• _Recorded data_:
★ ★ ★ ★ ★ ★ ★

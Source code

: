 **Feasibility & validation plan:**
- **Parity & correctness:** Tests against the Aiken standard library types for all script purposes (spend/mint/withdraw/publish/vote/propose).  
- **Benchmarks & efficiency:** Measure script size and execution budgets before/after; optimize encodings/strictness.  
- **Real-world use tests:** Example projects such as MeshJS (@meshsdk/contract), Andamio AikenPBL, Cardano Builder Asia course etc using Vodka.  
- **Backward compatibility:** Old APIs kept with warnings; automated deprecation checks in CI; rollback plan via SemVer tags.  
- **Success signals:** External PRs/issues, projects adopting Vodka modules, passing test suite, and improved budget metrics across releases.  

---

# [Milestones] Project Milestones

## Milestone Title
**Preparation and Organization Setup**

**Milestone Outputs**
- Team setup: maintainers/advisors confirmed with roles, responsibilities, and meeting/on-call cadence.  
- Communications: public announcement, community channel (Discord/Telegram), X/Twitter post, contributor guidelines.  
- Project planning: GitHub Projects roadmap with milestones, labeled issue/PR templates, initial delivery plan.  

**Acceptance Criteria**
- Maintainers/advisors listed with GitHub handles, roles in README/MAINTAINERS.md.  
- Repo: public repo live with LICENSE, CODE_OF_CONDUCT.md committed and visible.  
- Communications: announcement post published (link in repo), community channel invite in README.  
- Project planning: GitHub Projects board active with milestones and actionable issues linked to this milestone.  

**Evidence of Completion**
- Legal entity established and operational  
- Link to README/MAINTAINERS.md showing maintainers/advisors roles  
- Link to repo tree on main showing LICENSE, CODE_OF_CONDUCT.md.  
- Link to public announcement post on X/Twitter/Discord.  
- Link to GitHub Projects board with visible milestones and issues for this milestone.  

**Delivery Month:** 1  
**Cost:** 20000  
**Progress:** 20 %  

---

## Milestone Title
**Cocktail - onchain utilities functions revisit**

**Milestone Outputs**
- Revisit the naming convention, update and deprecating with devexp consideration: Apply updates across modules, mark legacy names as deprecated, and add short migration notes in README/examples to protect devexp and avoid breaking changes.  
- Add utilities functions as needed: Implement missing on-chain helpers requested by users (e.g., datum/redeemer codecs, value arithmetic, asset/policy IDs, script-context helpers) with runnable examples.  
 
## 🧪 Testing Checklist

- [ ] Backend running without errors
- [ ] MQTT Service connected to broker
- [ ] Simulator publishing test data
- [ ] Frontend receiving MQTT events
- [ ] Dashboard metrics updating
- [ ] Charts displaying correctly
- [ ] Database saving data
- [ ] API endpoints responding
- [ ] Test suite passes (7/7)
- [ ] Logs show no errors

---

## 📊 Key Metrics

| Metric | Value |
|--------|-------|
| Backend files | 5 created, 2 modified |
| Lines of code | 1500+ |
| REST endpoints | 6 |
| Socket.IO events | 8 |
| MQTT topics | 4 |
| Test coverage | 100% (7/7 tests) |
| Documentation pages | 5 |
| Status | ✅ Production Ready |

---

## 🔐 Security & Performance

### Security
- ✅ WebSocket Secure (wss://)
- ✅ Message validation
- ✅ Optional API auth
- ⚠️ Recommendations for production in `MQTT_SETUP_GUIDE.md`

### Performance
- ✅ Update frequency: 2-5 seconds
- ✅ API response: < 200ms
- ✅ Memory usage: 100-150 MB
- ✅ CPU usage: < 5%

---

★ ★ ★ ★ ★ ★ ★

• _The task_: Could you retype exactly the lines from the first one of the records through the line containing "- **Parity &", both included, and nothing more?

• _Output of the task_:
Source code

: **Feasibility & validation plan:**
- **Parity & correctness:** Tests against the Aiken standard library types for all script purposes (spend/mint/withdraw/publish/vote/propose).  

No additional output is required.